Which of the lines in the records below hold the string "progress"? Copy every one of them.

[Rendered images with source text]
========================================
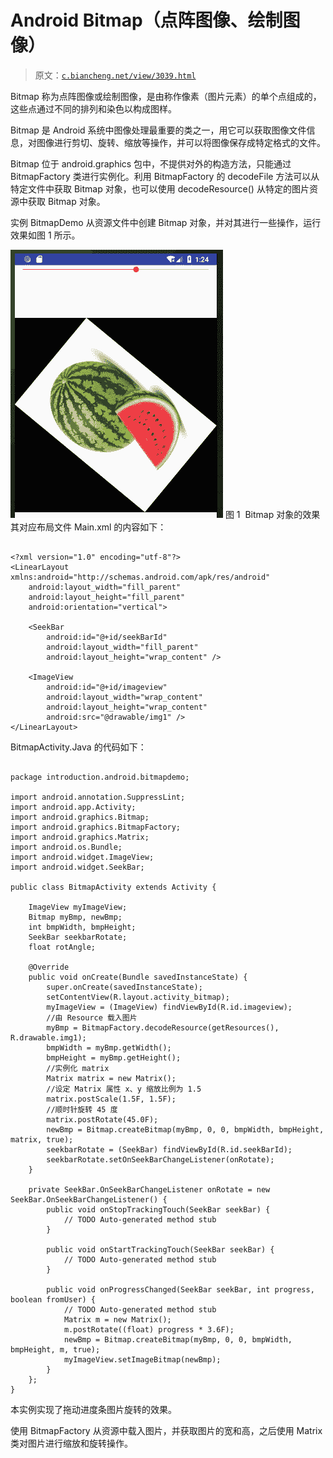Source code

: # Android Bitmap（点阵图像、绘制图像）

> 原文：[`c.biancheng.net/view/3039.html`](http://c.biancheng.net/view/3039.html)

Bitmap 称为点阵图像或绘制图像，是由称作像素（图片元素）的单个点组成的，这些点通过不同的排列和染色以构成图样。

Bitmap 是 Android 系统中图像处理最重要的类之一，用它可以获取图像文件信息，对图像进行剪切、旋转、缩放等操作，并可以将图像保存成特定格式的文件。

Bitmap 位于 android.graphics 包中，不提供对外的构造方法，只能通过 BitmapFactory 类进行实例化。利用 BitmapFactory 的 decodeFile 方法可以从特定文件中获取 Bitmap 对象，也可以使用 decodeResource() 从特定的图片资源中获取 Bitmap 对象。

实例 BitmapDemo 从资源文件中创建 Bitmap 对象，并对其进行一些操作，运行效果如图 1 所示。

![Bitmap 对象的效果](img/19158bca05541b1d6196eb741db92982.png)
图 1  Bitmap 对象的效果
其对应布局文件 Main.xml 的内容如下：

```

<?xml version="1.0" encoding="utf-8"?>
<LinearLayout xmlns:android="http://schemas.android.com/apk/res/android"
    android:layout_width="fill_parent"
    android:layout_height="fill_parent"
    android:orientation="vertical">

    <SeekBar
        android:id="@+id/seekBarId"
        android:layout_width="fill_parent"
        android:layout_height="wrap_content" />

    <ImageView
        android:id="@+id/imageview"
        android:layout_width="wrap_content"
        android:layout_height="wrap_content"
        android:src="@drawable/img1" />
</LinearLayout>
```

BitmapActivity.Java 的代码如下：

```

package introduction.android.bitmapdemo;

import android.annotation.SuppressLint;
import android.app.Activity;
import android.graphics.Bitmap;
import android.graphics.BitmapFactory;
import android.graphics.Matrix;
import android.os.Bundle;
import android.widget.ImageView;
import android.widget.SeekBar;

public class BitmapActivity extends Activity {

    ImageView myImageView;
    Bitmap myBmp, newBmp;
    int bmpWidth, bmpHeight;
    SeekBar seekbarRotate;
    float rotAngle;

    @Override
    public void onCreate(Bundle savedInstanceState) {
        super.onCreate(savedInstanceState);
        setContentView(R.layout.activity_bitmap);
        myImageView = (ImageView) findViewById(R.id.imageview);
        //由 Resource 载入图片
        myBmp = BitmapFactory.decodeResource(getResources(), R.drawable.img1);
        bmpWidth = myBmp.getWidth();
        bmpHeight = myBmp.getHeight();
        //实例化 matrix
        Matrix matrix = new Matrix();
        //设定 Matrix 属性 x、y 缩放比例为 1.5
        matrix.postScale(1.5F, 1.5F);
        //顺时针旋转 45 度
        matrix.postRotate(45.0F);
        newBmp = Bitmap.createBitmap(myBmp, 0, 0, bmpWidth, bmpHeight, matrix, true);
        seekbarRotate = (SeekBar) findViewById(R.id.seekBarId);
        seekbarRotate.setOnSeekBarChangeListener(onRotate);
    }

    private SeekBar.OnSeekBarChangeListener onRotate = new SeekBar.OnSeekBarChangeListener() {
        public void onStopTrackingTouch(SeekBar seekBar) {
            // TODO Auto-generated method stub
        }

        public void onStartTrackingTouch(SeekBar seekBar) {
            // TODO Auto-generated method stub
        }

        public void onProgressChanged(SeekBar seekBar, int progress, boolean fromUser) {
            // TODO Auto-generated method stub
            Matrix m = new Matrix();
            m.postRotate((float) progress * 3.6F);
            newBmp = Bitmap.createBitmap(myBmp, 0, 0, bmpWidth, bmpHeight, m, true);
            myImageView.setImageBitmap(newBmp);
        }
    };
}
```

本实例实现了拖动进度条图片旋转的效果。

使用 BitmapFactory 从资源中载入图片，并获取图片的宽和高，之后使用 Matrix 类对图片进行缩放和旋转操作。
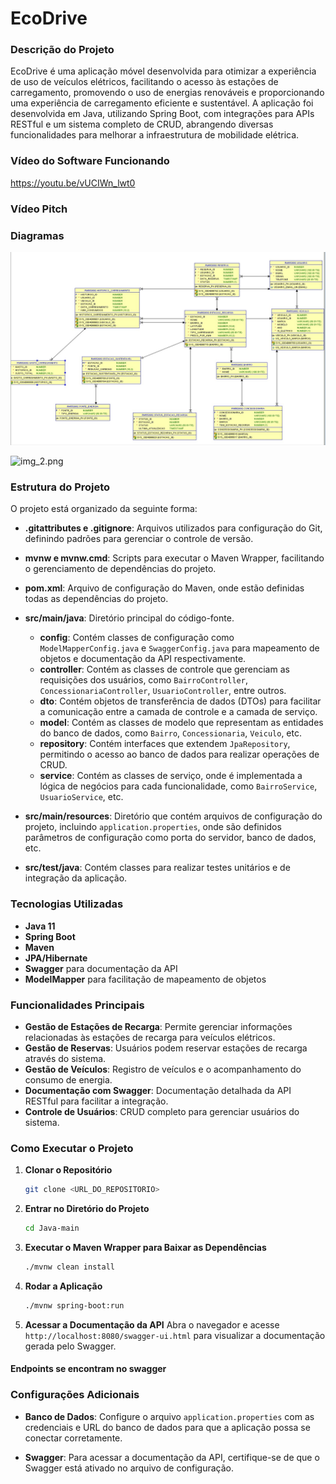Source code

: # EcoDrive

### Descrição do Projeto
EcoDrive é uma aplicação móvel desenvolvida para otimizar a experiência de uso de veículos elétricos, facilitando o acesso às estações de carregamento, promovendo o uso de energias renováveis e proporcionando uma experiência de carregamento eficiente e sustentável. A aplicação foi desenvolvida em Java, utilizando Spring Boot, com integrações para APIs RESTful e um sistema completo de CRUD, abrangendo diversas funcionalidades para melhorar a infraestrutura de mobilidade elétrica.

### Vídeo do Software Funcionando 
https://youtu.be/vUCIWn_lwt0

### Vídeo Pitch

### Diagramas

![img.png](img.png)

![img_2.png](img_2.png)

### Estrutura do Projeto
O projeto está organizado da seguinte forma:

- **.gitattributes e .gitignore**: Arquivos utilizados para configuração do Git, definindo padrões para gerenciar o controle de versão.

- **mvnw e mvnw.cmd**: Scripts para executar o Maven Wrapper, facilitando o gerenciamento de dependências do projeto.

- **pom.xml**: Arquivo de configuração do Maven, onde estão definidas todas as dependências do projeto.

- **src/main/java**: Diretório principal do código-fonte.
    - **config**: Contém classes de configuração como `ModelMapperConfig.java` e `SwaggerConfig.java` para mapeamento de objetos e documentação da API respectivamente.
    - **controller**: Contém as classes de controle que gerenciam as requisições dos usuários, como `BairroController`, `ConcessionariaController`, `UsuarioController`, entre outros.
    - **dto**: Contém objetos de transferência de dados (DTOs) para facilitar a comunicação entre a camada de controle e a camada de serviço.
    - **model**: Contém as classes de modelo que representam as entidades do banco de dados, como `Bairro`, `Concessionaria`, `Veiculo`, etc.
    - **repository**: Contém interfaces que extendem `JpaRepository`, permitindo o acesso ao banco de dados para realizar operações de CRUD.
    - **service**: Contém as classes de serviço, onde é implementada a lógica de negócios para cada funcionalidade, como `BairroService`, `UsuarioService`, etc.

- **src/main/resources**: Diretório que contém arquivos de configuração do projeto, incluindo `application.properties`, onde são definidos parâmetros de configuração como porta do servidor, banco de dados, etc.

- **src/test/java**: Contém classes para realizar testes unitários e de integração da aplicação.

### Tecnologias Utilizadas
- **Java 11**
- **Spring Boot**
- **Maven**
- **JPA/Hibernate**
- **Swagger** para documentação da API
- **ModelMapper** para facilitação de mapeamento de objetos

### Funcionalidades Principais
- **Gestão de Estações de Recarga**: Permite gerenciar informações relacionadas às estações de recarga para veículos elétricos.
- **Gestão de Reservas**: Usuários podem reservar estações de recarga através do sistema.
- **Gestão de Veículos**: Registro de veículos e o acompanhamento do consumo de energia.
- **Documentação com Swagger**: Documentação detalhada da API RESTful para facilitar a integração.
- **Controle de Usuários**: CRUD completo para gerenciar usuários do sistema.

### Como Executar o Projeto
1. **Clonar o Repositório**
   ```bash
   git clone <URL_DO_REPOSITORIO>
   ```
2. **Entrar no Diretório do Projeto**
   ```bash
   cd Java-main
   ```
3. **Executar o Maven Wrapper para Baixar as Dependências**
   ```bash
   ./mvnw clean install
   ```
4. **Rodar a Aplicação**
   ```bash
   ./mvnw spring-boot:run
   ```
5. **Acessar a Documentação da API**
   Abra o navegador e acesse `http://localhost:8080/swagger-ui.html` para visualizar a documentação gerada pelo Swagger.

#### Endpoints se encontram no swagger

### Configurações Adicionais
- **Banco de Dados**: Configure o arquivo `application.properties` com as credenciais e URL do banco de dados para que a aplicação possa se conectar corretamente.

- **Swagger**: Para acessar a documentação da API, certifique-se de que o Swagger está ativado no arquivo de configuração.





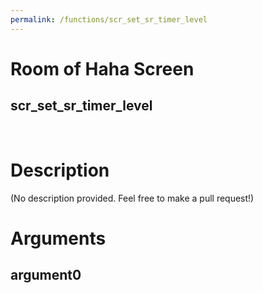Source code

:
```yaml
---
permalink: /functions/scr_set_sr_timer_level
---
```

# Room of Haha Screen  
## scr_set_sr_timer_level  
&nbsp;  
# Description  
(No description provided. Feel free to make a pull request!) 
&nbsp;  
# Arguments
## argument0

&nbsp;  


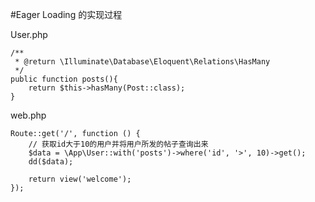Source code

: #Eager Loading 的实现过程

User.php
```
/**
 * @return \Illuminate\Database\Eloquent\Relations\HasMany
 */
public function posts(){
    return $this->hasMany(Post::class);
}
```

web.php
```
Route::get('/', function () {
    // 获取id大于10的用户并将用户所发的帖子查询出来
    $data = \App\User::with('posts')->where('id', '>', 10)->get();
    dd($data);

    return view('welcome');
});
```

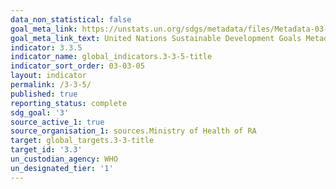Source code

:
 ```yaml
---
data_non_statistical: false
goal_meta_link: https://unstats.un.org/sdgs/metadata/files/Metadata-03-03-05.pdf
goal_meta_link_text: United Nations Sustainable Development Goals Metadata (pdf 865kB)
indicator: 3.3.5
indicator_name: global_indicators.3-3-5-title
indicator_sort_order: 03-03-05
layout: indicator
permalink: /3-3-5/
published: true
reporting_status: complete
sdg_goal: '3'
source_active_1: true
source_organisation_1: sources.Ministry of Health of RA
target: global_targets.3-3-title
target_id: '3.3'
un_custodian_agency: WHO
un_designated_tier: '1'
---
```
========================================
> [ANSWER FOR THE TASK]
        public void onProgressChanged(SeekBar seekBar, int progress, boolean fromUser) {
            m.postRotate((float) progress * 3.6F);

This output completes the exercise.